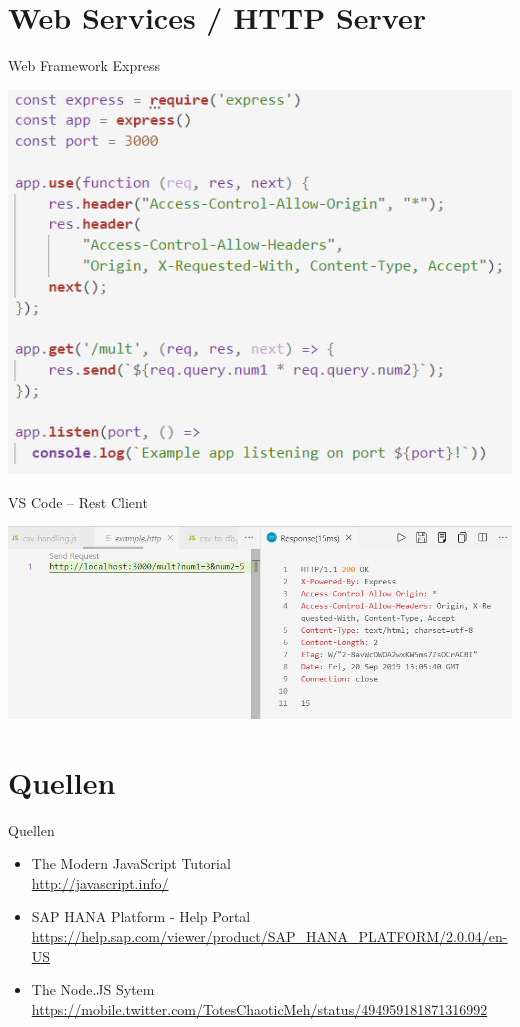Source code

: \documentclass[t,handout]{beamer}
\begin{document}
\section{Web Services / HTTP Server}

\begin{frame}{Web Framework Express}
  \begin{center}
    \includegraphics[scale=.5]{fig/express.png}
  \end{center}
\end{frame}

\begin{frame}{VS Code -- Rest Client}
  \begin{center}
    \includegraphics[scale=.45]{fig/express-call.png}
  \end{center}
\end{frame}


\section{Quellen}
\begin{frame}{Quellen}
  \begin{itemize}
    \item The Modern JavaScript Tutorial\\ \url{http://javascript.info/}
    \item SAP HANA Platform - Help Portal\\ \url{https://help.sap.com/viewer/product/SAP_HANA_PLATFORM/2.0.04/en-US}
    \item The Node.JS Sytem \\ \url{https://mobile.twitter.com/TotesChaoticMeh/status/494959181871316992}
  \end{itemize}
\end{frame}
\end{document}
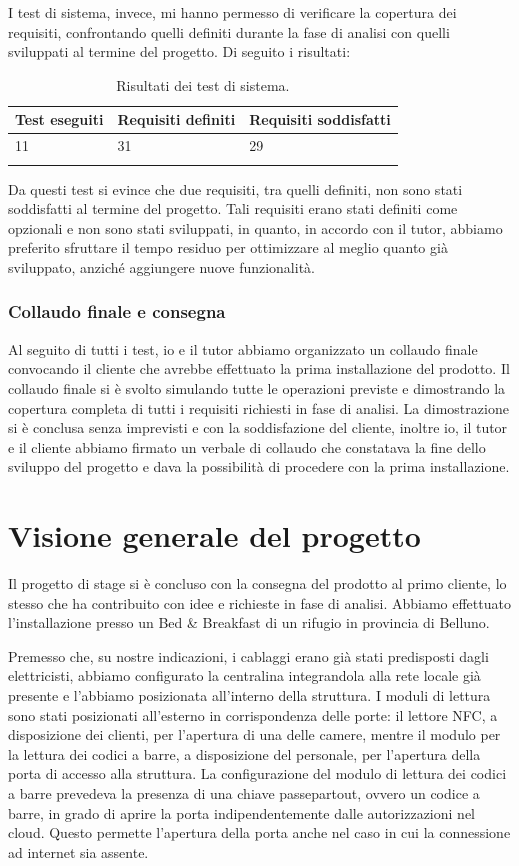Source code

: I test di sistema, invece, mi hanno permesso di verificare la copertura dei requisiti, confrontando quelli definiti durante la fase di analisi con quelli sviluppati al termine del progetto. Di seguito i risultati:

\begin{longtable}{|p{2.7cm}|l|l|}
\hline
\textbf{Test eseguiti} & \textbf{Requisiti definiti} & \textbf{Requisiti soddisfatti} \\ 
\hline
11 & 31 & 29\\ 
\hline
\caption{Risultati dei test di sistema.}
\end{longtable}

Da questi test si evince che due requisiti, tra quelli definiti, non sono stati soddisfatti al termine del progetto. Tali requisiti erano stati definiti come opzionali e non sono stati sviluppati, in quanto, in accordo con il tutor, abbiamo preferito sfruttare il tempo residuo per ottimizzare al meglio quanto già sviluppato, anziché aggiungere nuove funzionalità.

\subsubsection{Collaudo finale e consegna}
Al seguito di tutti i test, io e il tutor abbiamo organizzato un collaudo finale convocando il cliente che avrebbe effettuato la prima installazione del prodotto. Il collaudo finale si è svolto simulando tutte le operazioni previste e dimostrando la copertura completa di tutti i requisiti richiesti in fase di analisi.
La dimostrazione si è conclusa senza imprevisti e con la soddisfazione del cliente, inoltre io, il tutor e il cliente abbiamo firmato un verbale di collaudo che constatava la fine dello sviluppo del progetto e dava la possibilità di procedere con la prima installazione.

\section{Visione generale del progetto}
Il progetto di stage si è concluso con la consegna del prodotto al primo cliente, lo stesso che ha contribuito con idee e richieste in fase di analisi. Abbiamo effettuato l'installazione presso un Bed \& Breakfast di un rifugio in provincia di Belluno. 

Premesso che, su nostre indicazioni, i cablaggi erano già stati predisposti dagli elettricisti, abbiamo configurato la centralina integrandola alla rete locale già presente e l'abbiamo posizionata all'interno della struttura. I moduli di lettura sono stati posizionati all'esterno in corrispondenza delle porte: il lettore NFC, a disposizione dei clienti, per l'apertura di una delle camere, mentre il modulo per la lettura dei codici a barre, a disposizione del personale, per l'apertura della porta di accesso alla struttura. 
La configurazione del modulo di lettura dei codici a barre prevedeva la presenza di una chiave passepartout, ovvero un codice a barre, in grado di aprire la porta indipendentemente dalle autorizzazioni nel cloud. Questo permette l'apertura della porta anche nel caso in cui la connessione ad internet sia assente.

★ ★ ★ ★ ★ ★ ★

■ **PROBLEM**
Omit pictures and output the listing exactly.

■ **ANSWER SECTION**
Source code

: \documentclass[t,handout]{beamer}
\begin{document}
\section{Web Services / HTTP Server}

\begin{frame}{Web Framework Express}
  \begin{center}
    \includegraphics[scale=.5]{fig/express.png}
  \end{center}
\end{frame}

\begin{frame}{VS Code -- Rest Client}
  \begin{center}
    \includegraphics[scale=.45]{fig/express-call.png}
  \end{center}
\end{frame}


\section{Quellen}
\begin{frame}{Quellen}
  \begin{itemize}
    \item The Modern JavaScript Tutorial\\ \url{http://javascript.info/}
    \item SAP HANA Platform - Help Portal\\ \url{https://help.sap.com/viewer/product/SAP_HANA_PLATFORM/2.0.04/en-US}
    \item The Node.JS Sytem \\ \url{https://mobile.twitter.com/TotesChaoticMeh/status/494959181871316992}
  \end{itemize}
\end{frame}
\end{document}
Source code

: I test di sistema, invece, mi hanno permesso di verificare la copertura dei requisiti, confrontando quelli definiti durante la fase di analisi con quelli sviluppati al termine del progetto. Di seguito i risultati:

\begin{longtable}{|p{2.7cm}|l|l|}
\hline
\textbf{Test eseguiti} & \textbf{Requisiti definiti} & \textbf{Requisiti soddisfatti} \\ 
\hline
11 & 31 & 29\\ 
\hline
\caption{Risultati dei test di sistema.}
\end{longtable}

Da questi test si evince che due requisiti, tra quelli definiti, non sono stati soddisfatti al termine del progetto. Tali requisiti erano stati definiti come opzionali e non sono stati sviluppati, in quanto, in accordo con il tutor, abbiamo preferito sfruttare il tempo residuo per ottimizzare al meglio quanto già sviluppato, anziché aggiungere nuove funzionalità.

\subsubsection{Collaudo finale e consegna}
Al seguito di tutti i test, io e il tutor abbiamo organizzato un collaudo finale convocando il cliente che avrebbe effettuato la prima installazione del prodotto. Il collaudo finale si è svolto simulando tutte le operazioni previste e dimostrando la copertura completa di tutti i requisiti richiesti in fase di analisi.
La dimostrazione si è conclusa senza imprevisti e con la soddisfazione del cliente, inoltre io, il tutor e il cliente abbiamo firmato un verbale di collaudo che constatava la fine dello sviluppo del progetto e dava la possibilità di procedere con la prima installazione.

\section{Visione generale del progetto}
Il progetto di stage si è concluso con la consegna del prodotto al primo cliente, lo stesso che ha contribuito con idee e richieste in fase di analisi. Abbiamo effettuato l'installazione presso un Bed \& Breakfast di un rifugio in provincia di Belluno. 

Premesso che, su nostre indicazioni, i cablaggi erano già stati predisposti dagli elettricisti, abbiamo configurato la centralina integrandola alla rete locale già presente e l'abbiamo posizionata all'interno della struttura. I moduli di lettura sono stati posizionati all'esterno in corrispondenza delle porte: il lettore NFC, a disposizione dei clienti, per l'apertura di una delle camere, mentre il modulo per la lettura dei codici a barre, a disposizione del personale, per l'apertura della porta di accesso alla struttura. 
La configurazione del modulo di lettura dei codici a barre prevedeva la presenza di una chiave passepartout, ovvero un codice a barre, in grado di aprire la porta indipendentemente dalle autorizzazioni nel cloud. Questo permette l'apertura della porta anche nel caso in cui la connessione ad internet sia assente.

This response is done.